- [Dataset excerpts]

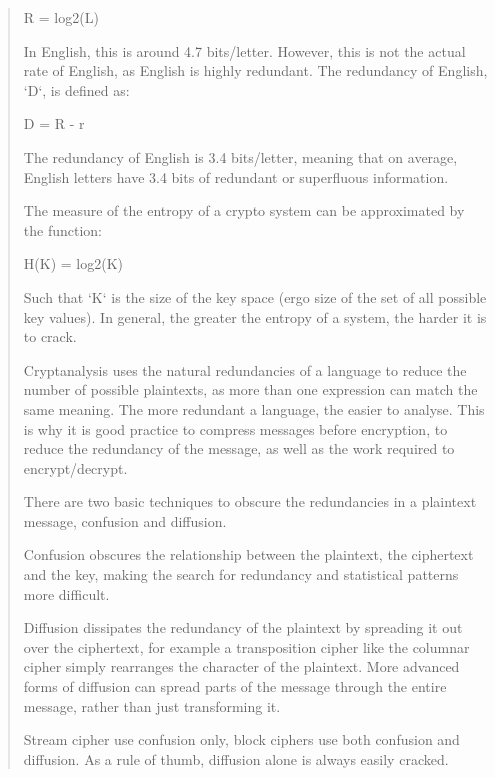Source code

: \documentclass[12pt, a4paper, final]{report}
\begin{document}
\begin{quote}
    R = log2(L)

In English, this is around 4.7 bits/letter. However, this is not the actual
rate of English, as English is highly redundant. The redundancy of English, `D`, is defined as:

    D = R - r

The redundancy of English is 3.4 bits/letter, meaning that on average,
English letters have 3.4 bits of redundant or superfluous information.

The measure of the entropy of a crypto system can be approximated by the function:

    H(K) = log2(K)

Such that `K` is the size of the key space (ergo size of the set of all possible
key values). In general, the greater the entropy of a system, the harder it is to crack.

Cryptanalysis uses the natural redundancies of a language to reduce the number
of possible plaintexts, as more than one expression can match the same meaning. The more redundant a language, the easier to analyse. This is why it is good practice to compress messages before encryption, to reduce the redundancy of the message, as well as the work required to encrypt/decrypt.

There are two basic techniques to obscure the redundancies in a plaintext
message, confusion and diffusion.

Confusion obscures the relationship between the plaintext, the ciphertext and the
key, making the search for redundancy and statistical patterns more difficult.

Diffusion dissipates the redundancy of the plaintext by spreading it out over the
ciphertext, for example a transposition cipher like the columnar cipher simply rearranges the character of the plaintext. More advanced forms of diffusion can spread parts of the message through the entire message, rather than just transforming it.

Stream cipher use confusion only, block ciphers use both confusion and diffusion.
As a rule of thumb, diffusion alone is always easily cracked.
\end{quote}
\end{document}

- [Problem details] Type the entries above out again exactly, with no pictures.

- [Answer to the problem]
Source code

: \documentclass[12pt, a4paper, final]{report}
\begin{document}
\begin{quote}
    R = log2(L)

In English, this is around 4.7 bits/letter. However, this is not the actual
rate of English, as English is highly redundant. The redundancy of English, `D`, is defined as:

    D = R - r

The redundancy of English is 3.4 bits/letter, meaning that on average,
English letters have 3.4 bits of redundant or superfluous information.

The measure of the entropy of a crypto system can be approximated by the function:

    H(K) = log2(K)

Such that `K` is the size of the key space (ergo size of the set of all possible
key values). In general, the greater the entropy of a system, the harder it is to crack.

Cryptanalysis uses the natural redundancies of a language to reduce the number
of possible plaintexts, as more than one expression can match the same meaning. The more redundant a language, the easier to analyse. This is why it is good practice to compress messages before encryption, to reduce the redundancy of the message, as well as the work required to encrypt/decrypt.

There are two basic techniques to obscure the redundancies in a plaintext
message, confusion and diffusion.

Confusion obscures the relationship between the plaintext, the ciphertext and the
key, making the search for redundancy and statistical patterns more difficult.

Diffusion dissipates the redundancy of the plaintext by spreading it out over the
ciphertext, for example a transposition cipher like the columnar cipher simply rearranges the character of the plaintext. More advanced forms of diffusion can spread parts of the message through the entire message, rather than just transforming it.

Stream cipher use confusion only, block ciphers use both confusion and diffusion.
As a rule of thumb, diffusion alone is always easily cracked.
\end{quote}
\end{document}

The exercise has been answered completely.